After leaving the meeting, Musk said he would stop funding OpenAI until the issue was resolved. At the time, Musk had been one of the company’s main financial backers since its founding in 2015.
Brockman also testified that Musk pushed for OpenAI to shift to a for-profit structure that same year. Musk’s stated reason was that a nonprofit could not raise the scale of money needed to build advanced AI.
The Mars Connection
The more striking claim came when Brockman linked Musk’s push for control directly to his Mars ambitions. According to Brockman, Musk said he needed roughly $80 billion to build a city on Mars and saw controlling OpenAI as a way to raise that money.
This testimony lines up with a real SpaceX board decision made in January 2026. The board approved giving Musk 200 million super-voting shares if SpaceX’s market cap hits $7.5 trillion and he builds a Mars colony of at least one million people.
Musk ultimately left OpenAI’s board in February 2018, before the company launched ChatGPT and became one of the most valuable tech companies in the world.
OpenAI now claims Musk is pursuing the lawsuit partly out of bitterness over missing out on that success.
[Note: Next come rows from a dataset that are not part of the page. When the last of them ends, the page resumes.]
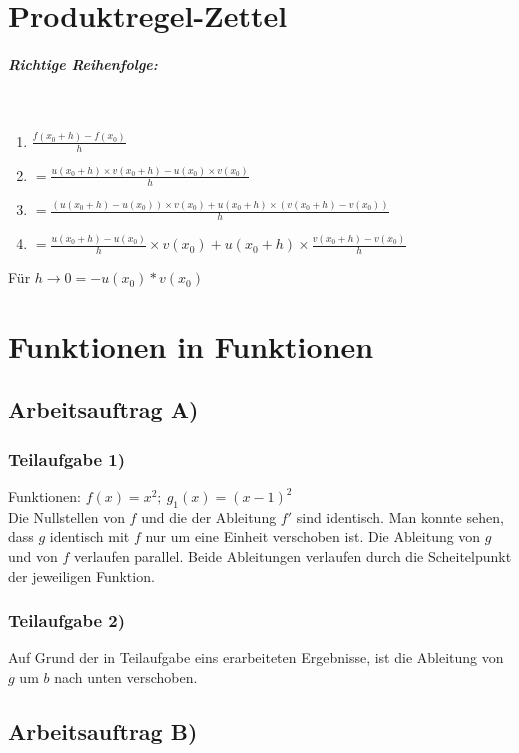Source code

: \documentclass[11pt, a4paper]{report}
\begin{document}
	
	\chapter{Produktregel-Zettel}
	
	\paragraph{Richtige Reihenfolge:} \mbox{} \\
	
	\begin{enumerate}
		\item $\frac{f(x_0 + h) - f(x_0)}{h}$
		\item $= \frac{u(x_0 + h) \times v(x_0 + h) - u(x_0) \times v(x_0)}{h}$
		\item $= \frac{(u(x_0 + h) - u(x_0)) \times v(x_0) + u(x_0 + h) \times (v(x_0 + h) - v(x_0))}{h}$
		\item $= \frac{u(x_0 + h) - u(x_0)}{h} \times v (x_0) + u(x_0 + h) \times \frac{v(x_0 +h) - v(x_0)}{h}$
	\end{enumerate}
	
	Für $h \to 0 = -u(x_0)*v(x_0)$
	
	\chapter{Funktionen in Funktionen}
	\section{Arbeitsauftrag A)}
	\subsection{Teilaufgabe 1)}
	Funktionen: $f(x) = x^2;\ g_1(x) = (x - 1)^2$ \\
	Die Nullstellen von $f$ und die der Ableitung $f'$ sind identisch.
	Man konnte sehen, dass $g$ identisch mit $f$ nur um eine Einheit verschoben ist.
	Die Ableitung von $g$ und von $f$ verlaufen parallel.
	Beide Ableitungen verlaufen durch die Scheitelpunkt der jeweiligen Funktion.
	\subsection{Teilaufgabe 2)}
	Auf Grund der in Teilaufgabe eins erarbeiteten Ergebnisse, ist die Ableitung von $g$ um $b$ nach unten verschoben.
	\section{Arbeitsauftrag B)}
\end{document}
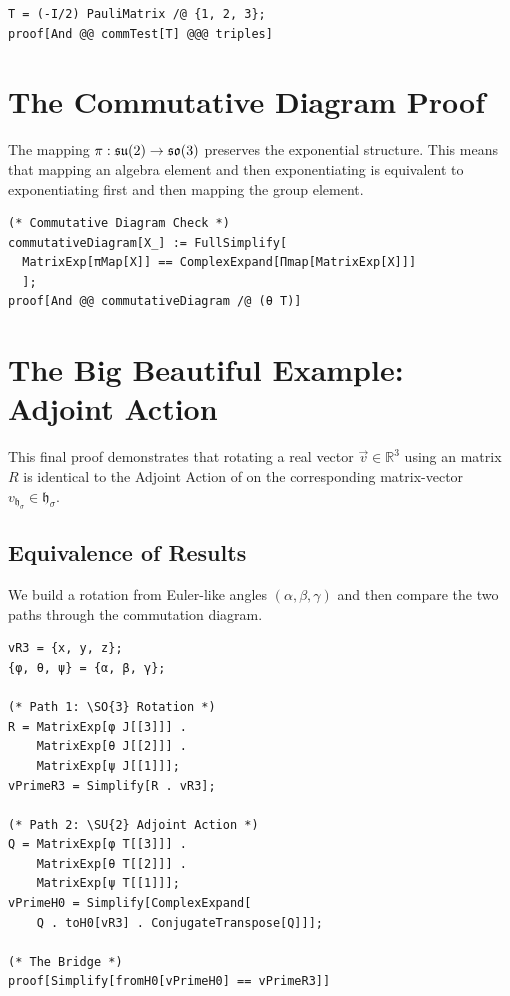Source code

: \begin{Verbatim}[frame=single, label=Mathematica]
T = (-I/2) PauliMatrix /@ {1, 2, 3};
proof[And @@ commTest[T] @@@ triples] 
\end{Verbatim}

\section{The Commutative Diagram Proof}
The mapping $\pi: \su{2} \to \so{3}$ preserves the
exponential structure. This means that mapping an algebra element and then
exponentiating is equivalent to exponentiating first and then mapping the group
element.

\begin{Verbatim}[frame=single, label=Mathematica]
(* Commutative Diagram Check *)
commutativeDiagram[X_] := FullSimplify[
  MatrixExp[πMap[X]] == ComplexExpand[Πmap[MatrixExp[X]]]
  ];
proof[And @@ commutativeDiagram /@ (θ T)] 
\end{Verbatim}

\section{The Big Beautiful Example: Adjoint Action}
This final proof demonstrates that rotating a real vector $\vec{v} \in
\mathbb{R}^3$ using an  matrix $R$ is identical to the Adjoint Action of
 on the corresponding matrix-vector $v_{\mathfrak{h}_\sigma} \in
\mathfrak{h}_\sigma$.

\subsection{Equivalence of Results}
We build a rotation from Euler-like angles $(\alpha, \beta, \gamma)$ and
then compare the two paths through the commutation diagram.

\clearpage
\begin{Verbatim}[frame=single, label=Mathematica]
vR3 = {x, y, z};
{φ, θ, ψ} = {α, β, γ}; 

(* Path 1: \SO{3} Rotation *)
R = MatrixExp[φ J[[3]]] . 
    MatrixExp[θ J[[2]]] . 
    MatrixExp[ψ J[[1]]];
vPrimeR3 = Simplify[R . vR3];

(* Path 2: \SU{2} Adjoint Action *)
Q = MatrixExp[φ T[[3]]] . 
    MatrixExp[θ T[[2]]] . 
    MatrixExp[ψ T[[1]]];
vPrimeH0 = Simplify[ComplexExpand[
    Q . toH0[vR3] . ConjugateTranspose[Q]]];

(* The Bridge *)
proof[Simplify[fromH0[vPrimeH0] == vPrimeR3]] 
\end{Verbatim}

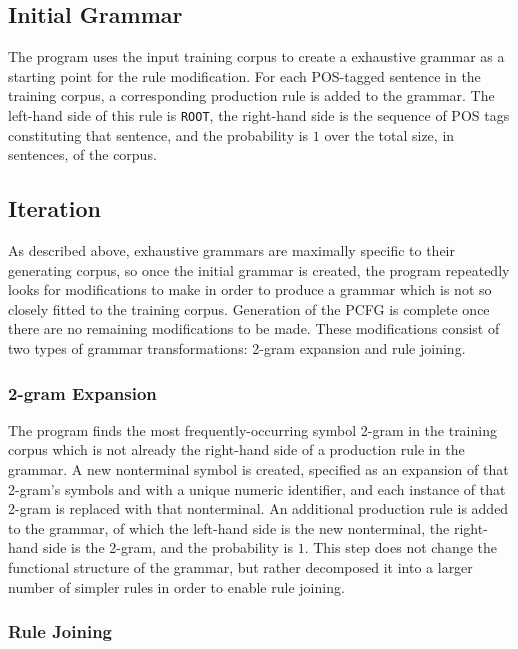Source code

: \documentclass[paper=a4, fontsize=11pt]{scrartcl} %
\numberwithin{equation}{section} %
\numberwithin{figure}{section} %
\numberwithin{table}{section} %
\begin{document}
\subsection{Initial Grammar}

The program uses the input training corpus to create a exhaustive grammar as a starting point for the rule modification. For each POS-tagged sentence in the training corpus, a corresponding production rule is added to the grammar. The left-hand side of this rule is \texttt{ROOT}, the right-hand side is the sequence of POS tags constituting that sentence, and the probability is $1$ over the total size, in sentences, of the corpus.
\subsection{Iteration}

As described above, exhaustive grammars are maximally specific to their generating corpus, so once the initial grammar is created, the program repeatedly looks for modifications to make in order to produce a grammar which is not so closely fitted to the training corpus. Generation of the PCFG is complete once there are no remaining modifications to be made. These modifications consist of two types of grammar transformations: 2-gram expansion and rule joining.

\subsubsection{2-gram Expansion}

The program finds the most frequently-occurring symbol 2-gram in the training corpus which is not already the right-hand side of a production rule in the grammar. A new nonterminal symbol is created, specified as an expansion of that 2-gram's symbols and with a unique numeric identifier, and each instance of that 2-gram is replaced with that nonterminal. An additional production rule is added to the grammar, of which the left-hand side is the new nonterminal, the right-hand side is the 2-gram, and the probability is $1$. This step does not change the functional structure of the grammar, but rather decomposed it into a larger number of simpler rules in order to enable rule joining.

\subsubsection{Rule Joining}
\end{document}
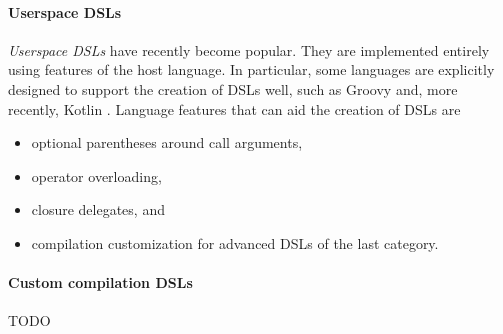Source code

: \paragraph{Userspace DSLs}
\textit{Userspace DSLs} have recently become popular.
They are implemented entirely using features of the host language.
In particular, some languages are explicitly designed to
support the creation of DSLs well, such as
Groovy \autocite{GroovyDslDoc}
and, more recently,
Kotlin \autocite{KotlinTypeSafeBuilderDoc}.
Language features that can aid the creation of DSLs are
\autocite{GroovyDslDoc}
\begin{itemize}
  \item optional parentheses around call arguments,
  \item operator overloading,
  \item closure delegates, and
  \item compilation customization for advanced DSLs of the last category.
\end{itemize}

\paragraph{Custom compilation DSLs}
TODO
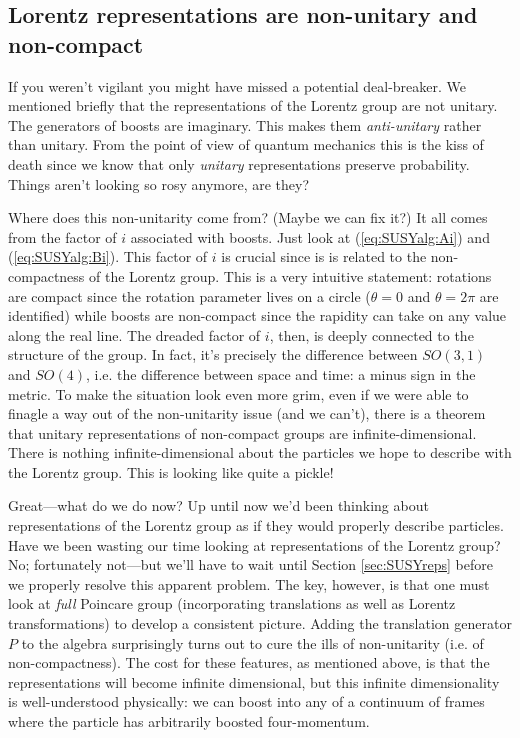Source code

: \documentclass[12pt]{article}
\numberwithin{equation}{section}    %
\begin{document}
\subsection{Lorentz representations are non-unitary and non-compact}\label{sec:SUSYalg:nonunitary}
If you weren't vigilant you might have missed a potential deal-breaker. We mentioned briefly that the representations of the Lorentz group are not unitary. The generators of boosts are imaginary. This makes them \textit{anti-unitary} rather than unitary. From the point of view of quantum mechanics this is the kiss of death since we know that only \textit{unitary} representations preserve probability. Things aren't looking so rosy anymore, are they? 

Where does this non-unitarity come from? (Maybe we can fix it?) It all comes from the factor of $i$ associated with boosts. Just look at (\ref{eq:SUSYalg:Ai}) and (\ref{eq:SUSYalg:Bi}). This factor of $i$ is crucial since is is related to the non-compactness of the Lorentz group. This is a very intuitive statement: rotations are compact since the rotation parameter lives on a circle ($\theta=0$ and $\theta=2\pi$ are identified) while boosts are non-compact since the rapidity can take on any value along the real line. The dreaded factor of $i$, then, is deeply connected to the structure of the group. In fact, it's precisely the difference between $SO(3,1)$ and $SO(4)$, i.e. the difference between space and time: a minus sign in the metric. To make the situation look even more grim, even if we were able to finagle a way out of the non-unitarity issue (and we can't), there is a theorem that unitary representations of non-compact groups are infinite-dimensional. There is nothing infinite-dimensional about the particles we hope to describe with the Lorentz group. This is looking like quite a pickle!

Great---what do we do now? Up until now we'd been thinking about representations of the Lorentz group as if they would properly describe particles. Have we been wasting our time looking at representations of the Lorentz group? No; fortunately not---but we'll have to wait until Section \ref{sec:SUSYreps} before we properly resolve this apparent problem. The key, however, is that one must look at \textit{full} Poincare group (incorporating translations as well as Lorentz transformations) to develop a consistent picture. Adding the translation generator $P$ to the algebra surprisingly turns out to cure the ills of non-unitarity (i.e. of non-compactness). The cost for these features, as mentioned above, is that the representations will become infinite dimensional, but this infinite dimensionality is well-understood physically: we can boost into any of a continuum of frames where the particle has arbitrarily boosted four-momentum. %
\end{document}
The company also alleges the case is designed to benefit his own AI firm, xAI, which merged with SpaceX in February 2026.
What Comes Next for OpenAI and SpaceX
Brockman’s testimony is expected to be followed by former OpenAI board member Shivon Zilis, who has four children with Musk. Zilis left the board in March 2023 as Musk was launching xAI.
OpenAI is currently in informal talks with Wall Street banks about a potential $1 trillion IPO, possibly in late 2026. Rival AI company Anthropic is also targeting a similar timeline.
SpaceX has already filed confidentially with U.S. regulators and is aiming for a June 2026 public listing.